(Pictures paired with source code)

━━━

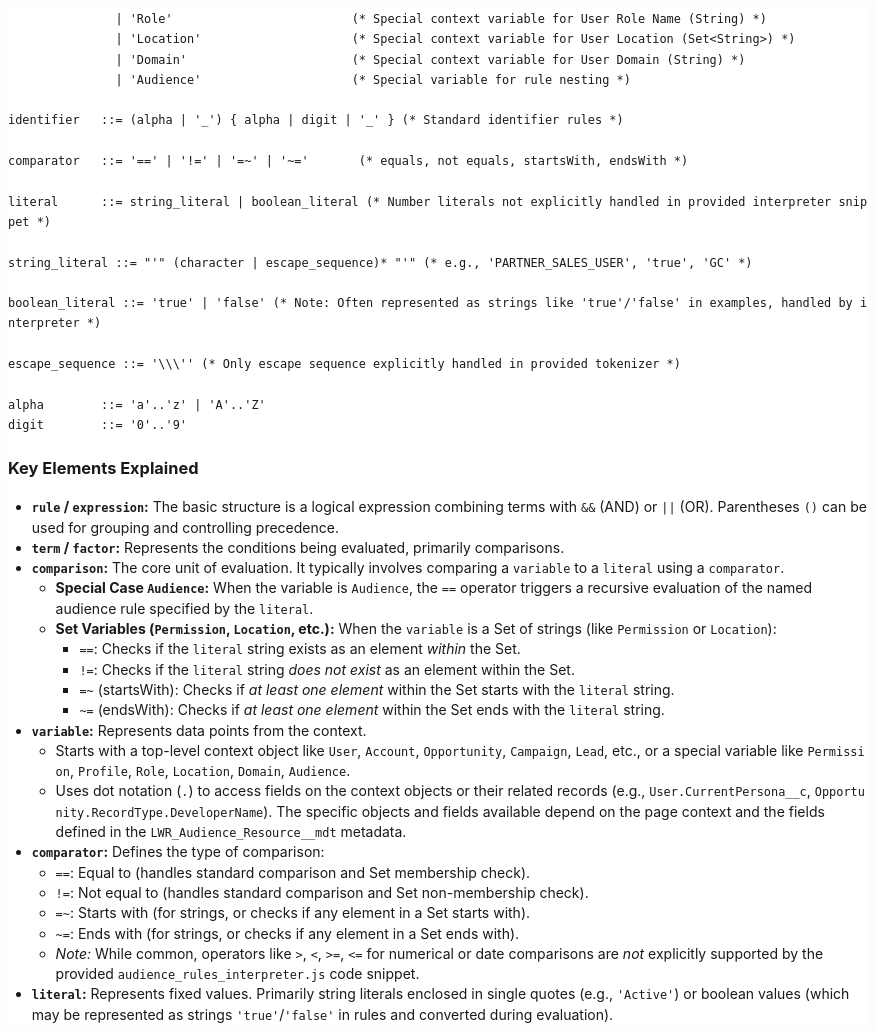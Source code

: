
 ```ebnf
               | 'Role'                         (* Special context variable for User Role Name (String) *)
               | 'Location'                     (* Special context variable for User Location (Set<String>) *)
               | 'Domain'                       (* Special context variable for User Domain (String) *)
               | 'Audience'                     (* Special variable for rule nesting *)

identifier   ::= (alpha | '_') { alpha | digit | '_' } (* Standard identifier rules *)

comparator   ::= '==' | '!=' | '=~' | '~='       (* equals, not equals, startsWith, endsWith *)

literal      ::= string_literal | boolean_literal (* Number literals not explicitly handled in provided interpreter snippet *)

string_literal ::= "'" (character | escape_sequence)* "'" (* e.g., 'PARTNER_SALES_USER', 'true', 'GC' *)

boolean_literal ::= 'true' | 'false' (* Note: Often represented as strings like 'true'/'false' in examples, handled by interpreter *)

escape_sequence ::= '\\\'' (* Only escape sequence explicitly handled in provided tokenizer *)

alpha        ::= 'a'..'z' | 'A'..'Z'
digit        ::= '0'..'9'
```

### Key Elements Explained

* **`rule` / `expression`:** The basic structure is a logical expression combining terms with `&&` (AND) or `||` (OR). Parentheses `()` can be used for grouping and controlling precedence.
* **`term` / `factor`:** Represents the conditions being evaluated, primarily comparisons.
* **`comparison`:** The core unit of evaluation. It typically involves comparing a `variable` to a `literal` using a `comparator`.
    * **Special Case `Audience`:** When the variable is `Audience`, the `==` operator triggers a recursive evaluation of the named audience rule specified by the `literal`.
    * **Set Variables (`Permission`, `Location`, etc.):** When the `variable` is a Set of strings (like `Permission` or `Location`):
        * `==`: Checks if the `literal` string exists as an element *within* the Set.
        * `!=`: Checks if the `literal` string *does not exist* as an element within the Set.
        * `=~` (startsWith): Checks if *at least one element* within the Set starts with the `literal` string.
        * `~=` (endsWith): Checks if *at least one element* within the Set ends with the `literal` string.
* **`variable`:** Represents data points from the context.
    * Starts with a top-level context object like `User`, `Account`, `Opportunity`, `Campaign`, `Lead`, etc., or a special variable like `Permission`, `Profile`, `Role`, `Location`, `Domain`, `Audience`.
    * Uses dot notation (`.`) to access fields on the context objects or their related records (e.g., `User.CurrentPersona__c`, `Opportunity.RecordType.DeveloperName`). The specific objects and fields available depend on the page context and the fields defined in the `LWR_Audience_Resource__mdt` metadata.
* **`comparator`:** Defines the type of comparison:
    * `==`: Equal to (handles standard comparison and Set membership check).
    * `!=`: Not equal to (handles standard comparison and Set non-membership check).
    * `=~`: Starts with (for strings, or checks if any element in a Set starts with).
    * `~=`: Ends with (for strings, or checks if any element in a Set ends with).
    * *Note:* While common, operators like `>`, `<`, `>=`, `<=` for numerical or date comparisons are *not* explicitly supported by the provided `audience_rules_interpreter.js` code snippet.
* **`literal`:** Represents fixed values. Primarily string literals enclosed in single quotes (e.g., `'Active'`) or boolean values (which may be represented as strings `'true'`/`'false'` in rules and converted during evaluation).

━━━

§ **WHAT IS REQUIRED**: Give every line above again exactly, with no pictures.

§ **ANSWER TO THE EXERCISE**:
Source code

:
 ```ebnf
               | 'Role'                         (* Special context variable for User Role Name (String) *)
               | 'Location'                     (* Special context variable for User Location (Set<String>) *)
               | 'Domain'                       (* Special context variable for User Domain (String) *)
               | 'Audience'                     (* Special variable for rule nesting *)

identifier   ::= (alpha | '_') { alpha | digit | '_' } (* Standard identifier rules *)

comparator   ::= '==' | '!=' | '=~' | '~='       (* equals, not equals, startsWith, endsWith *)

literal      ::= string_literal | boolean_literal (* Number literals not explicitly handled in provided interpreter snippet *)

string_literal ::= "'" (character | escape_sequence)* "'" (* e.g., 'PARTNER_SALES_USER', 'true', 'GC' *)

boolean_literal ::= 'true' | 'false' (* Note: Often represented as strings like 'true'/'false' in examples, handled by interpreter *)

escape_sequence ::= '\\\'' (* Only escape sequence explicitly handled in provided tokenizer *)

alpha        ::= 'a'..'z' | 'A'..'Z'
digit        ::= '0'..'9'
```

### Key Elements Explained

* **`rule` / `expression`:** The basic structure is a logical expression combining terms with `&&` (AND) or `||` (OR). Parentheses `()` can be used for grouping and controlling precedence.
* **`term` / `factor`:** Represents the conditions being evaluated, primarily comparisons.
* **`comparison`:** The core unit of evaluation. It typically involves comparing a `variable` to a `literal` using a `comparator`.
    * **Special Case `Audience`:** When the variable is `Audience`, the `==` operator triggers a recursive evaluation of the named audience rule specified by the `literal`.
    * **Set Variables (`Permission`, `Location`, etc.):** When the `variable` is a Set of strings (like `Permission` or `Location`):
        * `==`: Checks if the `literal` string exists as an element *within* the Set.
        * `!=`: Checks if the `literal` string *does not exist* as an element within the Set.
        * `=~` (startsWith): Checks if *at least one element* within the Set starts with the `literal` string.
        * `~=` (endsWith): Checks if *at least one element* within the Set ends with the `literal` string.
* **`variable`:** Represents data points from the context.
    * Starts with a top-level context object like `User`, `Account`, `Opportunity`, `Campaign`, `Lead`, etc., or a special variable like `Permission`, `Profile`, `Role`, `Location`, `Domain`, `Audience`.
    * Uses dot notation (`.`) to access fields on the context objects or their related records (e.g., `User.CurrentPersona__c`, `Opportunity.RecordType.DeveloperName`). The specific objects and fields available depend on the page context and the fields defined in the `LWR_Audience_Resource__mdt` metadata.
* **`comparator`:** Defines the type of comparison:
    * `==`: Equal to (handles standard comparison and Set membership check).
    * `!=`: Not equal to (handles standard comparison and Set non-membership check).
    * `=~`: Starts with (for strings, or checks if any element in a Set starts with).
    * `~=`: Ends with (for strings, or checks if any element in a Set ends with).
    * *Note:* While common, operators like `>`, `<`, `>=`, `<=` for numerical or date comparisons are *not* explicitly supported by the provided `audience_rules_interpreter.js` code snippet.
* **`literal`:** Represents fixed values. Primarily string literals enclosed in single quotes (e.g., `'Active'`) or boolean values (which may be represented as strings `'true'`/`'false'` in rules and converted during evaluation).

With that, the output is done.